细胞凋亡发生时，内源性核酸内切酶将分解核小体区间的双链DNA，但核小体本身由于由组蛋白紧密结合而免受切割，单克隆抗体可以与核小体形成夹心结构，可通过检测核小体判断细胞是否经历凋亡事件。
(一)原理
细胞凋亡的发生，是由于钙-镁依赖性核酸酶进入核小体间切割DNA,产生180bp～200bp或其倍数的核小体片段。而核小体由于与组蛋白H2A、H2B、H3和H4形成紧密复合物而不被核酸内切酶切割。

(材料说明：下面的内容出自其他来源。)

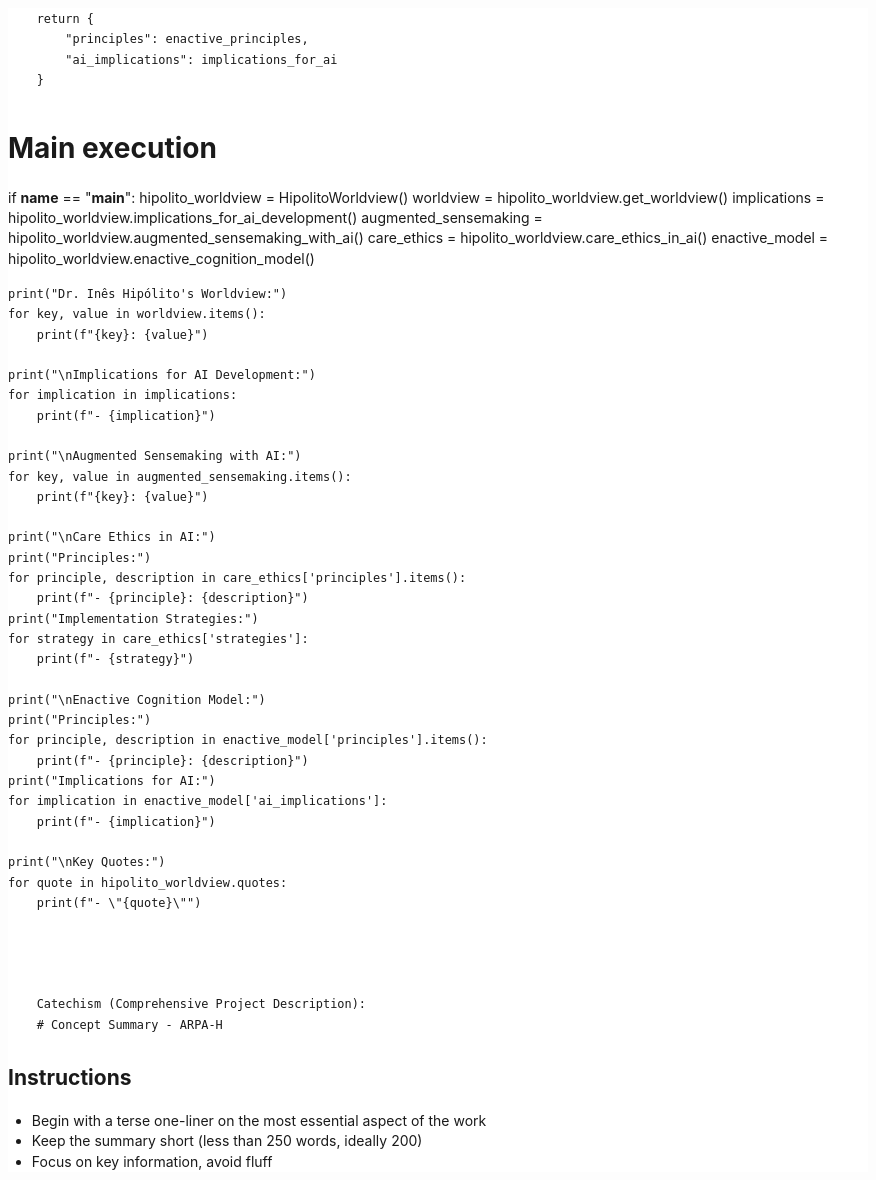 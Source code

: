         return {
            "principles": enactive_principles,
            "ai_implications": implications_for_ai
        }

# Main execution
if __name__ == "__main__":
    hipolito_worldview = HipolitoWorldview()
    worldview = hipolito_worldview.get_worldview()
    implications = hipolito_worldview.implications_for_ai_development()
    augmented_sensemaking = hipolito_worldview.augmented_sensemaking_with_ai()
    care_ethics = hipolito_worldview.care_ethics_in_ai()
    enactive_model = hipolito_worldview.enactive_cognition_model()
    
    print("Dr. Inês Hipólito's Worldview:")
    for key, value in worldview.items():
        print(f"{key}: {value}")
    
    print("\nImplications for AI Development:")
    for implication in implications:
        print(f"- {implication}")
    
    print("\nAugmented Sensemaking with AI:")
    for key, value in augmented_sensemaking.items():
        print(f"{key}: {value}")
    
    print("\nCare Ethics in AI:")
    print("Principles:")
    for principle, description in care_ethics['principles'].items():
        print(f"- {principle}: {description}")
    print("Implementation Strategies:")
    for strategy in care_ethics['strategies']:
        print(f"- {strategy}")
    
    print("\nEnactive Cognition Model:")
    print("Principles:")
    for principle, description in enactive_model['principles'].items():
        print(f"- {principle}: {description}")
    print("Implications for AI:")
    for implication in enactive_model['ai_implications']:
        print(f"- {implication}")
    
    print("\nKey Quotes:")
    for quote in hipolito_worldview.quotes:
        print(f"- \"{quote}\"")




        Catechism (Comprehensive Project Description):
        # Concept Summary - ARPA-H

## Instructions
- Begin with a terse one-liner on the most essential aspect of the work
- Keep the summary short (less than 250 words, ideally 200)
- Focus on key information, avoid fluff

采用双抗体夹心酶免疫法，应用小鼠抗DNA和抗组蛋白的单克隆抗体，与核小体片段形成夹心结构，可特异性检测细胞溶解物中的核小体片段。
(二)材料与试剂
1.采用BoehringerMannheim公司试剂盒，生物标记的小鼠抗组蛋白单克隆抗
体。
2.过氧化物酶(-POD)标记的小鼠抗DNA单克隆抗体
3.链霉亲合素包被的微孔板
4.DNA-组蛋白复合物，作为阴性对照。
5.ABTS底物
6.溶解缓冲液
7.温育缓冲液
8.底物缓冲液
(三)样品
1.培养细胞或离体细胞的裂解物细胞裂解步骤：收集细胞，离心后，用200µl溶细胞缓冲液重新悬浮，室温下作用30min。
2.培养细胞的上清液
3.血浆(血清)